We have had a string of illnesses here at Chez HOK that has left me reeling. Ella was sick last Thursday and Friday - I sent her to school on Friday only to have her teacher call me, sigh. Campbell woke up at 3:00am on Sunday with croup, which is always fun. I particularly enjoy sitting in front of an open freezer in the middle of the night with a sobbing preschooler. Then, to add insult to injury, Elizabeth spiked a fever Tuesday night and started coughing.
As a result, I've spent much of the past 7 days with a child in my lap. Even though Ella is approaching the age where she won't want to admit she knows me in public, she does still love to be mother-henned when she's sick. And Campbell and Elizabeth both turn into Velcro babies when they don't feel well.

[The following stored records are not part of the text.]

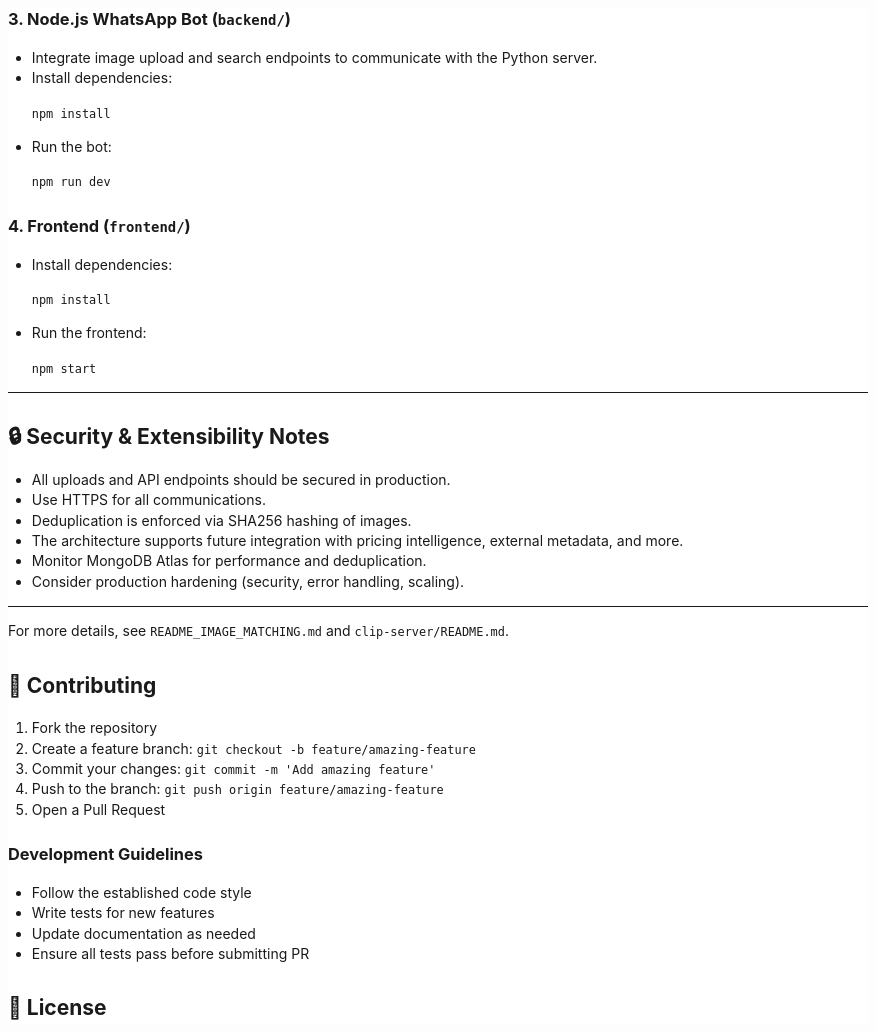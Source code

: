 ### 3. Node.js WhatsApp Bot (`backend/`)
- Integrate image upload and search endpoints to communicate with the Python server.
- Install dependencies:
  ```bash
  npm install
  ```
- Run the bot:
  ```bash
  npm run dev
  ```

### 4. Frontend (`frontend/`)
- Install dependencies:
  ```bash
  npm install
  ```
- Run the frontend:
  ```bash
  npm start
  ```

---

## 🔒 Security & Extensibility Notes
- All uploads and API endpoints should be secured in production.
- Use HTTPS for all communications.
- Deduplication is enforced via SHA256 hashing of images.
- The architecture supports future integration with pricing intelligence, external metadata, and more.
- Monitor MongoDB Atlas for performance and deduplication.
- Consider production hardening (security, error handling, scaling).

---

For more details, see `README_IMAGE_MATCHING.md` and `clip-server/README.md`.

## 🤝 Contributing

1. Fork the repository
2. Create a feature branch: `git checkout -b feature/amazing-feature`
3. Commit your changes: `git commit -m 'Add amazing feature'`
4. Push to the branch: `git push origin feature/amazing-feature`
5. Open a Pull Request

### Development Guidelines
- Follow the established code style
- Write tests for new features
- Update documentation as needed
- Ensure all tests pass before submitting PR

## 📝 License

Instead of letting myself get upset at the amount of work that needs to be done around the house and the amount of paying work I've fallen behind on, I've decided to enjoy these quiet days of snuggling and loving.
My babies are growing up so fast, as is evidenced by the fact that Ella doesn't even fit on my lap, and I need to treasure the quiet moments. Plus, being a mom is my primary job - ahead of vacuuming and doing laundry and writing continuing education modules for doctors. Nothing in my life right now is more important than taking care of my sick kids.
That having been said, if one more child gets sick, I may just lose my mind.
1 comment:
Oh, poor YOU.
I wrote a similar post some time ago about holding onto those moments of being "needed" as a mom vs. all the stuff that "needs" to be done. I'm so very grateful that I can be here at home with them for those days.